Se o arrependimento, quando não usado para promover a melhora do indivíduo, pode ser considerado inútil, ao tornar-se instrumento para o crescimento pessoal se transforma em uma verdadeira via para sua salvação.

Somos o que pensamos

Se há uma determinação bíblica para o arrependimento, para a conversão, para a escolha em favor de uma vida virtuosa, de uma vida com fé, isso significa que há, dentro de cada pessoa, a capacidade de decidir seu destino. Portanto, pode-se dizer que o que somos, e o que nos tornamos, é, de alguma maneira, fruto das escolhas que fazemos. E nestas escolhas se encontram, não apenas as atitudes a serem tomadas, as decisões práticas da vida, como a profissão que devo escolher, com quem devo casar ou qual igreja frequentar, mas (e, talvez, principalmente) os conteúdos que serão assimilados no decorrer da existência e que, certamente, irão moldar a forma de pensar, a própria visão das coisas e do mundo.

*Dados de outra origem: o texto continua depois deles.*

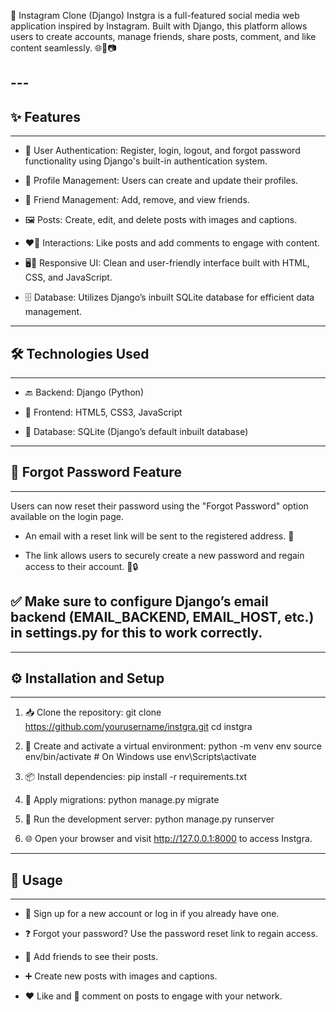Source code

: 📸 Instagram Clone (Django)
Instgra is a full-featured social media web application inspired by Instagram. Built with Django, this platform allows users to create accounts, manage friends, share posts, comment, and like content seamlessly. 🌐💬📷
## ---


## ✨ Features
---
- 🔐 User Authentication: Register, login, logout, and forgot password functionality using Django's built-in authentication system.

- 👤 Profile Management: Users can create and update their profiles.

- 🤝 Friend Management: Add, remove, and view friends.

- 🖼️ Posts: Create, edit, and delete posts with images and captions.

- ❤️💬 Interactions: Like posts and add comments to engage with content.

- 🖥️📱 Responsive UI: Clean and user-friendly interface built with HTML, CSS, and JavaScript.

- 🗄️ Database: Utilizes Django’s inbuilt SQLite database for efficient data management.

---

## 🛠️ Technologies Used
---
- 🔙 Backend: Django (Python)

- 🎨 Frontend: HTML5, CSS3, JavaScript

- 🧩 Database: SQLite (Django’s default inbuilt database)

---

## 🔐 Forgot Password Feature
---
Users can now reset their password using the "Forgot Password" option available on the login page.

- An email with a reset link will be sent to the registered address. 📧

- The link allows users to securely create a new password and regain access to their account. 🔁🔒

## ✅ Make sure to configure Django’s email backend (EMAIL_BACKEND, EMAIL_HOST, etc.) in settings.py for this to work correctly.

---

## ⚙️ Installation and Setup
---
1. 📥 Clone the repository:
git clone https://github.com/yourusername/instgra.git
cd instgra

2. 🐍 Create and activate a virtual environment:
python -m venv env
source env/bin/activate  # On Windows use env\Scripts\activate

3. 📦 Install dependencies:
pip install -r requirements.txt

4. 🔄 Apply migrations:
python manage.py migrate

5. 🚀 Run the development server:
python manage.py runserver

6. 🌐 Open your browser and visit http://127.0.0.1:8000 to access Instgra.

---

## 📲 Usage
---
- 📝 Sign up for a new account or log in if you already have one.

- ❓ Forgot your password? Use the password reset link to regain access.

- 👥 Add friends to see their posts.

- ➕ Create new posts with images and captions.

- ❤️ Like and 💬 comment on posts to engage with your network.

Por isso, a importância de não ser um personagem passivo na relação com aquilo que será absorvido durante a vida. A pessoa não pode, simplesmente, deixar com que os conteúdos venham até ela, sem qualquer critério, sem que haja uma seleção, sem refletir sobre a conveniência, sobre a utilidade do que está absorvendo. Se o indivíduo é o responsável por sua vida, então essa responsabilidade inclui também aquilo que ele consome e que irá, certamente, refletir em seu próprio caráter.

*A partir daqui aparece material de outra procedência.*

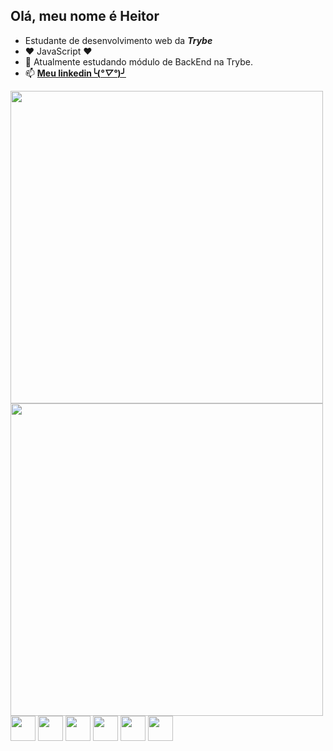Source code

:  ## Olá, meu nome é Heitor
- Estudante de desenvolvimento web da <em><b>Trybe</b></em>
- ❤ JavaScript ❤
- 🌱 Atualmente estudando módulo de BackEnd na Trybe.
- 📫 <a href='https://www.linkedin.com/in/heitor-candido/'><b>Meu linkedin╰(*°▽°*)╯</b></a>
<div> 
  <img src='https://github-readme-stats.vercel.app/api?username=hektho&count_private=truea&show_icons=true&theme=merko' width='500px'/>
  <img src='https://github-readme-stats.vercel.app/api/top-langs/?username=hektho&layout=compact' width='500px'/>
</div>
<div>
  <img src="https://cdn.jsdelivr.net/gh/devicons/devicon/icons/html5/html5-plain-wordmark.svg" width='40px'/>
  <img src="https://cdn.jsdelivr.net/gh/devicons/devicon/icons/css3/css3-plain-wordmark.svg" width='40px'/>
  <img src="https://cdn.jsdelivr.net/gh/devicons/devicon/icons/javascript/javascript-original.svg" width='40px'/>
  <img src="https://cdn.jsdelivr.net/gh/devicons/devicon/icons/jest/jest-plain.svg" width='40px'/>
  <img src="https://cdn.jsdelivr.net/gh/devicons/devicon/icons/react/react-original-wordmark.svg"  width='40px'/>
  <img src="https://cdn.jsdelivr.net/gh/devicons/devicon/icons/redux/redux-original.svg" width='40px'/>     
</div>

##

É por isso que o apóstolo Paulo, em sua carta à Igreja em Filipos (Fp 4.8), aconselha as pessoas a pensar naquilo que é verdadeiro, honesto, puro, amável e de boa fama. Ele insiste que nestas coisas elas devem meditar, nelas devem refletir. E esta não é uma mera determinação moral, mas um aconselhamento prático que, acatado ou não, aí, sim, trará consequências morais óbvias, apesar de diferidas.

Isso porque o que nós pensamos acaba sendo, de alguma maneira, aquilo que nós somos. E o que se encontra nas palavras de Paulo é o reconhecimento de como aquilo que nós absorvemos e recolhemos dentro da nossa mente acaba sendo o que irá definir quem nós seremos.

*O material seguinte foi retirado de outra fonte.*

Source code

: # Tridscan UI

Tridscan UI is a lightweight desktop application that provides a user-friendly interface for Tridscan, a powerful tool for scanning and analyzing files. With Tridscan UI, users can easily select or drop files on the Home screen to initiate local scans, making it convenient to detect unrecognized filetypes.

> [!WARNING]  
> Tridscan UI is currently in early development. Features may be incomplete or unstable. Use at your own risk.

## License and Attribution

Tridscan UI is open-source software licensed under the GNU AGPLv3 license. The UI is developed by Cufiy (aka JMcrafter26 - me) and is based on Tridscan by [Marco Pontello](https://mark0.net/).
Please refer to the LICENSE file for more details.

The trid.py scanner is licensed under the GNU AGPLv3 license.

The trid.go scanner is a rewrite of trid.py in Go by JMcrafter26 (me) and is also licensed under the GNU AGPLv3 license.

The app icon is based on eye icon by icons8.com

Nisto, fica evidente a seriedade da escolha que fazemos em relação aquilo que lemos, ouvimos e vemos. E também, obviamente, daquilo que deixamos de ler, ver e ouvir. Porque algumas pessoas acabam acreditando que, se o que absorvemos pode nos prejudicar, é melhor não absorver nada. Grande erro!

O problema é que não assimilar nenhum conteúdo é impossível. Quem não seleciona o que consome, o que absorve, se torna um sujeito passivo, assimilando, ainda que de maneira inconsciente, tudo o que aparece em sua frente. Não há como se fechar às influências externas, para os dados com os quais se deparam cotidianamente. O máximo que se pode alcançar é tornar-se consciente desse processo e tentar separar o que deve ser absorvido daquilo que deve ser rejeitado.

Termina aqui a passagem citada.